For many employees, the process is invisible, money leaves before it arrives, and the assumption is that the system gets it right. More often than not it does, but as recent figures make clear, a significant minority of workers are quietly losing hundreds of pounds a year without any indication that something has gone wrong.
The Scale of the Problem
According to analysis by accountancy group UHY Hacker Young, around 5.6 million UK taxpayers overpaid in the 2023–24 tax year as a direct result of incorrect tax codes issued through the PAYE system. The combined overpayment reached £3.5 billion, an average of £625 per affected person.
The PAYE system works by assigning each employee a tax code, which employers use to calculate the precise deduction from each paycheck. When those codes are wrong, the consequences compound quietly across every pay period. Errors are particularly common among workers who have recently changed jobs, received a promotion, taken on multiple income sources, or begun receiving workplace benefits such as private healthcare or a company car.
Lee Murphy, managing director of The Accountancy Partnership, said the problem tends to go unnoticed precisely because the deductions are automatic. “If you’ve changed jobs in the past year, or you have multiple sources of income, these are two reasons as to why your tax code may be wrong, and it’s worth calling HMRC to check in on this,” he said.
Importantly, the issue runs in both directions. Workers may also be unknowingly underpaying tax, a situation that can result in an unexpected bill from HMRC further down the line.
What You Can Do About It
Checking a tax code is straightforward. According to HMRC, workers can review their code through the HMRC app, their online personal tax account, or on any recent payslip. Those who have received a Tax Code Notice letter can also verify it there. Reporting an error is done by calling HMRC directly on 0300 200 3300 or writing to their PAYE and Self Assessment office.
Where overpayment is confirmed, HMRC will issue a refund, typically within five days of an online claim, and adjust the code going forward. Underpayments, provided they fall below £3,000 and the worker earns above the £12,570 personal allowance, are generally recovered gradually over 12 months.

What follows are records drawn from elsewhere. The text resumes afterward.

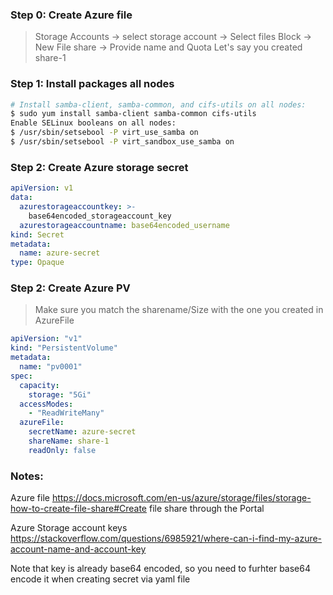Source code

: 

### Step 0:  Create Azure file     
> Storage Accounts -> select storage account -> Select files Block ->  New File share -> Provide name and Quota
Let's say you created share-1

### Step 1:  Install packages all nodes
```sh
# Install samba-client, samba-common, and cifs-utils on all nodes:
$ sudo yum install samba-client samba-common cifs-utils
Enable SELinux booleans on all nodes:
$ /usr/sbin/setsebool -P virt_use_samba on
$ /usr/sbin/setsebool -P virt_sandbox_use_samba on
```

### Step 2:  Create Azure storage secret
> 
```yml
apiVersion: v1
data:
  azurestorageaccountkey: >-
    base64encoded_storageaccount_key
  azurestorageaccountname: base64encoded_username
kind: Secret
metadata:
  name: azure-secret
type: Opaque
```


### Step 2:  Create Azure PV
> Make sure you match the sharename/Size with the one you created in AzureFile

```yml
apiVersion: "v1"
kind: "PersistentVolume"
metadata:
  name: "pv0001" 
spec:
  capacity:
    storage: "5Gi" 
  accessModes:
    - "ReadWriteMany"
  azureFile: 
    secretName: azure-secret 
    shareName: share-1 
    readOnly: false 
 ```
 
 ### Notes:
 Azure file
 https://docs.microsoft.com/en-us/azure/storage/files/storage-how-to-create-file-share#Create file share through the Portal  
 
 Azure Storage account keys
 https://stackoverflow.com/questions/6985921/where-can-i-find-my-azure-account-name-and-account-key
 
 Note that key is already base64 encoded, so you need to furhter base64 encode it when creating secret via yaml file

Financial planner Alan Barral of Quilter Cheviot advises workers to resist the temptation to treat any refund as a windfall. Directing even a modest repayment into an emergency fund or a tax-free Cash ISA, he argues, offers considerably more long-term value than a one-time purchase. Experts broadly recommend maintaining three to six months of income in liquid savings as a buffer against financial shocks, and an unexpected tax refund presents a ready opportunity to start.